To me, AI use in academia often feels like a shortcut people take because they do not want to put in the effort to do it the long way. Dinsmore & Fryer (2026) remind us that LLMs are essentially “very powerful prediction tools” that are passed off as actual intelligence. They point out that for inexperienced LLM users, outsourcing tasks such as summarization could hinder their own skill development. You can’t skip the basics and expect to be an expert in your field using AI as a shortcut.

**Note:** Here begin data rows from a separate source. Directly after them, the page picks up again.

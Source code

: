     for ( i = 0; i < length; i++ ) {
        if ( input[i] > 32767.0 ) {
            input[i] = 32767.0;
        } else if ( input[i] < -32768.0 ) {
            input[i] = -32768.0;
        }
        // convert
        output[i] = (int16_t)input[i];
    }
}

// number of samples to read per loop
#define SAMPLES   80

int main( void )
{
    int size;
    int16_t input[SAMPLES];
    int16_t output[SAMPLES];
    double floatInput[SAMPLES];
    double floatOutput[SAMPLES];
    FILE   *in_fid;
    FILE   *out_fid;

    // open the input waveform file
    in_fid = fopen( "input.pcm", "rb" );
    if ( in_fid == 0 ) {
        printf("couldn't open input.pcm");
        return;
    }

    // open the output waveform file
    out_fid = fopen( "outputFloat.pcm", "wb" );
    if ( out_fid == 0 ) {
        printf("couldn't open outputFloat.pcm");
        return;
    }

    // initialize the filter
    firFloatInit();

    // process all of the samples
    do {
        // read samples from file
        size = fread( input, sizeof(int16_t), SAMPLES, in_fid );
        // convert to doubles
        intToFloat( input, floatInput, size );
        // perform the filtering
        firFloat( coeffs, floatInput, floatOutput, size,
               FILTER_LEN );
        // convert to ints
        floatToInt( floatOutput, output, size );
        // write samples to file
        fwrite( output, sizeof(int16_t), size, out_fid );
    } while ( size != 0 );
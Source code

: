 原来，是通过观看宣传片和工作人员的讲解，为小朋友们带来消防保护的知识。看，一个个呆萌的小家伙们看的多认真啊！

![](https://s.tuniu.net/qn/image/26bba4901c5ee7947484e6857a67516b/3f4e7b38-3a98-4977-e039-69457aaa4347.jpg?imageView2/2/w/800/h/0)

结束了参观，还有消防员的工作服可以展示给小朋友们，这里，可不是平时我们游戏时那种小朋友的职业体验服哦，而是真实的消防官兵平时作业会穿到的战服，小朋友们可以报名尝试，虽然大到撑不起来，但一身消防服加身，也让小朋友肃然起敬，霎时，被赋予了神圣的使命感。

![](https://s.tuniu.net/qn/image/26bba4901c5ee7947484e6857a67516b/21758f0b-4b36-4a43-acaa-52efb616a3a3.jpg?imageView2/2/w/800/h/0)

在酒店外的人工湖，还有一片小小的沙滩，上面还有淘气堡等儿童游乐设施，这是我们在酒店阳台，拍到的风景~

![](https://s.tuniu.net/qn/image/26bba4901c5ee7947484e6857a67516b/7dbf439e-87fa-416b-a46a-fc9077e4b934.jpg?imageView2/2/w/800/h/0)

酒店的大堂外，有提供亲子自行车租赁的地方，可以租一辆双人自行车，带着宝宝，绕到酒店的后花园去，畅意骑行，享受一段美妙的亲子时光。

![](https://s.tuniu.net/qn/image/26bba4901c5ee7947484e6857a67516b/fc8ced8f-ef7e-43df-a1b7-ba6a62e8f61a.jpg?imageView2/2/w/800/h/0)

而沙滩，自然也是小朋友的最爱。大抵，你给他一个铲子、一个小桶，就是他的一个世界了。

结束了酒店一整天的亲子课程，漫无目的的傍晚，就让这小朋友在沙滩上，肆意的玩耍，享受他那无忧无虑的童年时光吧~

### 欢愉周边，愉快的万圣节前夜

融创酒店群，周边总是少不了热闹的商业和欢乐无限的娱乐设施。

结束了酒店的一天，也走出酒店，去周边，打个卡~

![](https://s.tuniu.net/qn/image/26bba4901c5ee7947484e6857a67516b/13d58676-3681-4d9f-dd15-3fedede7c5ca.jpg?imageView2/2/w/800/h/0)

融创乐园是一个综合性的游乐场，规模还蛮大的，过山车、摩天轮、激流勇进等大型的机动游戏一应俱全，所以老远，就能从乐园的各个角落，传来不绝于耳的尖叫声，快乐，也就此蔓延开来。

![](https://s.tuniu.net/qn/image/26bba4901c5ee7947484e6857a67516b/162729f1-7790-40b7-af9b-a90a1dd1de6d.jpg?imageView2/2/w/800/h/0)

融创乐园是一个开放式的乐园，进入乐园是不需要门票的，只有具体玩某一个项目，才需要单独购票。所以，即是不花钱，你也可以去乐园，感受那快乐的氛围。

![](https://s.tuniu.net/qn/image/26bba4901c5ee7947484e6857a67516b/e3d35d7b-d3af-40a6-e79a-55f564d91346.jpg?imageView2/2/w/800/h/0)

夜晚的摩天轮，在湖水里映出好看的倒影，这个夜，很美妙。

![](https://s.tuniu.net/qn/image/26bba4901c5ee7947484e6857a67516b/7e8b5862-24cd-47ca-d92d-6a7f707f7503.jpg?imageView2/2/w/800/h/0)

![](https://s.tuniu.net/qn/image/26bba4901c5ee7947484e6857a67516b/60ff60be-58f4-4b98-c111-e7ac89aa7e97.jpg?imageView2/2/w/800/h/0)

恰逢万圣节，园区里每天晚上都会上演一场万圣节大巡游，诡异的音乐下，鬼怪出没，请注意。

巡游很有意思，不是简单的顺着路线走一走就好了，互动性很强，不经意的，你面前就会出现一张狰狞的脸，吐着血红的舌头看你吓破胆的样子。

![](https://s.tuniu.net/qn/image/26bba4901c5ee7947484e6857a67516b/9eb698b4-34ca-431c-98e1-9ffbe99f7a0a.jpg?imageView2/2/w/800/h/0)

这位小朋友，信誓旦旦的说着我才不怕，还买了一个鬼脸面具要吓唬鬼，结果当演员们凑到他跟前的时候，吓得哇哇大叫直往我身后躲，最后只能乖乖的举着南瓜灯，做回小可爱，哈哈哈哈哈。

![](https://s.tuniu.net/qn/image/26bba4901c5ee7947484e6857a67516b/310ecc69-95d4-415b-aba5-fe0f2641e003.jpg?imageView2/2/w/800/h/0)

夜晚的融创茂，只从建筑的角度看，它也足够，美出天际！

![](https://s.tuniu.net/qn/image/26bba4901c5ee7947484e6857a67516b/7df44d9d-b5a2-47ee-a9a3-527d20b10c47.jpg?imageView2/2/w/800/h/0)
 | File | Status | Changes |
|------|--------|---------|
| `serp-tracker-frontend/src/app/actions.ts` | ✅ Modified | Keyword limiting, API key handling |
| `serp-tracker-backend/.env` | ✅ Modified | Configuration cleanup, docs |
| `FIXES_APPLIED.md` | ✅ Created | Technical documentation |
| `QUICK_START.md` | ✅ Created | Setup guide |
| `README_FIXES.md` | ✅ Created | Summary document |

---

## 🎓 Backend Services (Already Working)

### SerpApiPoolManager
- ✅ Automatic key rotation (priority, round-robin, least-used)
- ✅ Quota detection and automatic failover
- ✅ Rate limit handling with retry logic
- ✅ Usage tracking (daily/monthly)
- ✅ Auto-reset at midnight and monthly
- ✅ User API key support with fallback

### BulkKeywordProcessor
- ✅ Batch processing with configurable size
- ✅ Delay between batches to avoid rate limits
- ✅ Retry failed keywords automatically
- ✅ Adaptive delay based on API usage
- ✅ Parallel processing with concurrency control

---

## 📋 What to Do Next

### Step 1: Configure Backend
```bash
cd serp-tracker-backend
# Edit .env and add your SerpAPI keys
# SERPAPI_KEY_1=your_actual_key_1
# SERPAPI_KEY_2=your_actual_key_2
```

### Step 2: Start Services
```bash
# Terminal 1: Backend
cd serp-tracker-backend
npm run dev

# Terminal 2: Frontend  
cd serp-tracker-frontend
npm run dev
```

Data collection is another troubling aspect of LLMs. Most AI tools use your personal chats to train their models by default, and opting out is difficult because the option is hidden in settings. This is concerning to me because many people seem to have grown accustomed to talking to LLMs as if they have intelligence, or even using them as a therapist or a method of coping with their traumas. This data feels highly personal, and I think using it to train LLMs could have some negative implications. Overall, I think AI can be a useful tool, but copy/pasting whatever jargon the LLM outputs for you is not the most effective way to utilize LLMs.
Source: Dinsmore, Dan L., and Luke K. Fryer. “What Does Current GenAI Actually Mean for Student Learning?” Learning and Individual Differences, vol. 125, Jan. 2026, p. 102834, https://doi.org/10.1016/j.lindif.2025.102834.
this is great I like this
AI is realistically a big shortcut in everything. People don’t want to write, look things up, and learn.